Altwürttemberger Pferde – Beinahe ausgestorben und nach wie vor in ihrem Bestand bedroht. Die früher als württembergisches Warmblut bekannten Altwürttemberger Pferde sind eine nur wenig verbreitete Pferderasse, welche hauptsächlich im Haupt- und Landgestüt Marbach gezüchtet wird. Alles über die Altwürttemberger Pferde erfährst Du in diesem Artikel.
Inhalte
Wichtige Daten im Überblick zum Altwürttemberger
- Ursprung: Deutschland, Baden Württemberg
- Hauptzuchtgebiet: Deutschland, Landgestüt Marbach
- Verbreitung: Deutschland, vor allem in Baden Württemberg
- Typ: Warmblut
- Stockmaß: 155-170 cm
- Gewicht: 550 – 650 kg
- Erscheinungsbild: Ausgeglichen und kraftvoll
- Farben: Füchse, Rappen, Braune, Schimmel
- Haupteinsatzgebiet: Vielseitigkeit, Fahrpferd, Freizeitpferd
Zuchtgeschichte des Altwürttemberger Pferdes
Ursprung
Die Zuchtgeschichte der Altwürttemberger Pferde ist unweigerlich mit dem heutigen Haupt- und Landesgestüt Marbach in Baden-Württemberg verbunden, das bereits seit dem 16. Jahrhundert als Hofgestüt der Landesherren fungierte und die Zucht verschiedener Pferderassen maßgeblich beeinflusste. Im Zuge der Organisation von Landespferdezuchten zur landwirtschaftlichen Nutzung wurde hier ab 1867 ein württembergisches Warmblut als vielseitig einsetzbares Wirtschaftspferd gezüchtet.
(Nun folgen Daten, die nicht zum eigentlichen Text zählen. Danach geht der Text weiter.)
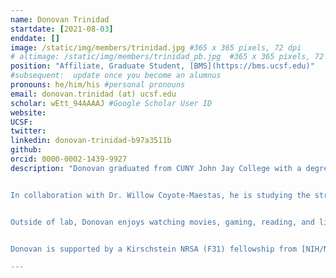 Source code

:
```yaml
---
name: Donovan Trinidad
startdate: [2021-08-03]
enddate: []
image: /static/img/members/trinidad.jpg #365 x 365 pixels, 72 dpi
# altimage: /static/img/members/trinidad_pb.jpg  #365 x 365 pixels, 72 dpi
position: "Affiliate, Graduate Student, [BMS](https://bms.ucsf.edu)"
#subsequent:  update once you become an alumnus
pronouns: he/him/his #personal pronouns
email: donovan.trinidad (at) ucsf.edu
scholar: wEtt_94AAAAJ #Google Scholar User ID
website:
UCSF:
twitter:
linkedin: donovan-trinidad-b97a3511b
github:
orcid: 0000-0002-1439-9927
description: "Donovan graduated from CUNY John Jay College with a degree in Cell and Molecular Biology. As an undergraduate, he worked under [Dr. Nathan Lents](https://nathanlents.wordpress.com) to help develop a computational model that determined an individual's time of death based on changes in the cadaver's skin microbiome.


In collaboration with Dr. Willow Coyote-Maestas, he is studying the structure-function relationship of the ESX-3 secretion system in M. smegmatis.


Outside of lab, Donovan enjoys watching movies, gaming, reading, and listening to music. He promises he isn't ignoring you, he's just wearing headphones and they're hidden by his hair.


Donovan is supported by a Kirschstein NRSA (F31) fellowship from [NIH/NIGMS](https://www.nigms.nih.gov/)."

---
```

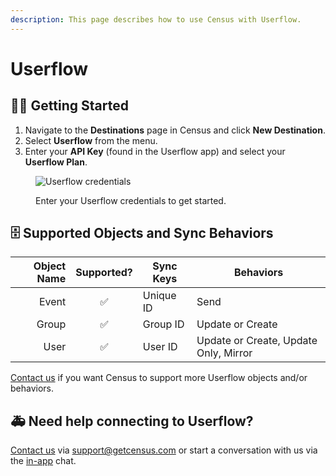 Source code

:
 ```yaml
---
description: This page describes how to use Census with Userflow.
---
```


# Userflow

## 🏃‍♀️ Getting Started

1. Navigate to the **Destinations** page in Census and click **New Destination**.
2. Select **Userflow** from the menu.
3. Enter your **API Key** (found in the Userflow app) and select your **Userflow Plan**.

<figure><img src="../.gitbook/assets/userflow-creds.png" alt="Userflow credentials"><figcaption><p>Enter your Userflow credentials to get started.</p></figcaption></figure>

## 🗄 Supported Objects and Sync Behaviors <a href="#supported-objects-and-sync-behaviors" id="supported-objects-and-sync-behaviors"></a>

|          **Object Name** | **Supported?** | **Sync Keys**         | **Behaviors**                         |
| -----------------------: | :------------: | --------------------- |---------------------------------------|
|                 Event |        ✅      | Unique ID | Send                                  |
|               Group |        ✅      | Group ID | Update or Create                      |
|                 User |        ✅      | User ID | Update or Create, Update Only, Mirror |

[Contact us](mailto:support@getcensus.com) if you want Census to support more Userflow objects and/or behaviors.

## 🚑 Need help connecting to Userflow?

[Contact us](mailto:support@getcensus.com) via support@getcensus.com or start a conversation with us via the [in-app](https://app.getcensus.com) chat.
Anspruchslos und ruhig – das Zuchtziel bestand in einem bodenständigen Arbeitspferd mit Kraft und hoher Ausdauer und wurde durch die Kreuzung mehrerer Rassen angestrebt. Die Grundlage bildeten zum einen Landstuten mit einem hohen Anteil an Araber-Blut und Stuten aus Ostpreußen. Auf der väterlichen Seite kamen aus der Normandie stammende Hengste und Araber des königlichen Gestüts Weil sowie in geringerem Maße auch Hannoveraner und Ostpreußen zum Einsatz.
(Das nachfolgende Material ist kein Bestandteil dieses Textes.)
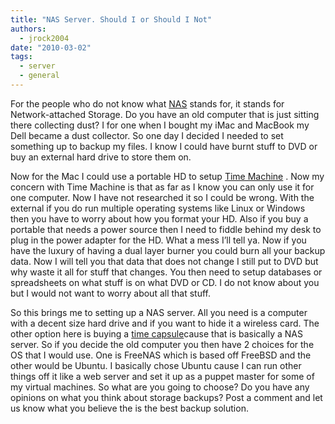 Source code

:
 ```yaml
---
title: "NAS Server. Should I or Should I Not"
authors:
  - jrock2004
date: "2010-03-02"
tags:
  - server
  - general
---
```


For the people who do not know what [NAS](http://en.wikipedia.org/wiki/Network-attached_storage "Network-attached Storage") stands for, it stands for Network-attached Storage. Do you have an old computer that is just sitting there collecting dust? I for one when I bought my iMac and MacBook my Dell became a dust collector. So one day I decided I needed to set something up to backup my files. I know I could have burnt stuff to DVD or buy an external hard drive to store them on.

Now for the Mac I could use a portable HD to setup [Time Machine](http://www.apple.com/macosx/what-is-macosx/time-machine.html "Time Machine") . Now my concern with Time Machine is that as far as I know you can only use it for one computer. Now I have not researched it so I could be wrong. With the external if you do run multiple operating systems like Linux or Windows then you have to worry about how you format your HD. Also if you buy a portable that needs a power source then I need to fiddle behind my desk to plug in the power adapter for the HD. What a mess I’ll tell ya. Now if you have the luxury of having a dual layer burner you could burn all your backup data. Now I will tell you that data that does not change I still put to DVD but why waste it all for stuff that changes. You then need to setup databases or spreadsheets on what stuff is on what DVD or CD. I do not know about you but I would not want to worry about all that stuff.

So this brings me to setting up a NAS server. All you need is a computer with a decent size hard drive and if you want to hide it a wireless card. The other option here is buying a [time capsule](http://www.apple.com/timecapsule/ "Time Capsule")cause that is basically a NAS server. So if you decide the old computer you then have 2 choices for the OS that I would use. One is FreeNAS which is based off FreeBSD and the other would be Ubuntu. I basically chose Ubuntu cause I can run other things off it like a web server and set it up as a puppet master for some of my virtual machines. So what are you going to choose? Do you have any opinions on what you think about storage backups? Post a comment and let us know what you believe the is the best backup solution.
Der Durchbruch gelang 1888 mit der Aufstellung des legendären Anglo-Normannen Faust, der sich zum Stammvater der Altwürttemberger Pferde entwickelte und die Zucht bis in die 1960er Jahre hinein über seine Nachkommen prägte. Sein Typ wurde durch Inzucht derart im Bestand verankert, dass sich in nur wenigen Jahrzehnten die eigenständige Rasse des Württemberger Warmbluts herausbildete. Sowohl für die Landwirtschaft als auch Kutschfahrten und Reitübungen geeignet galt für die Alt-Württemberger Pferde lange Zeit der treffende Leitspruch „Herr und Bauer“ – am Sonntag als Kutschpferd und in der Woche als Zugpferd vor dem Pflug.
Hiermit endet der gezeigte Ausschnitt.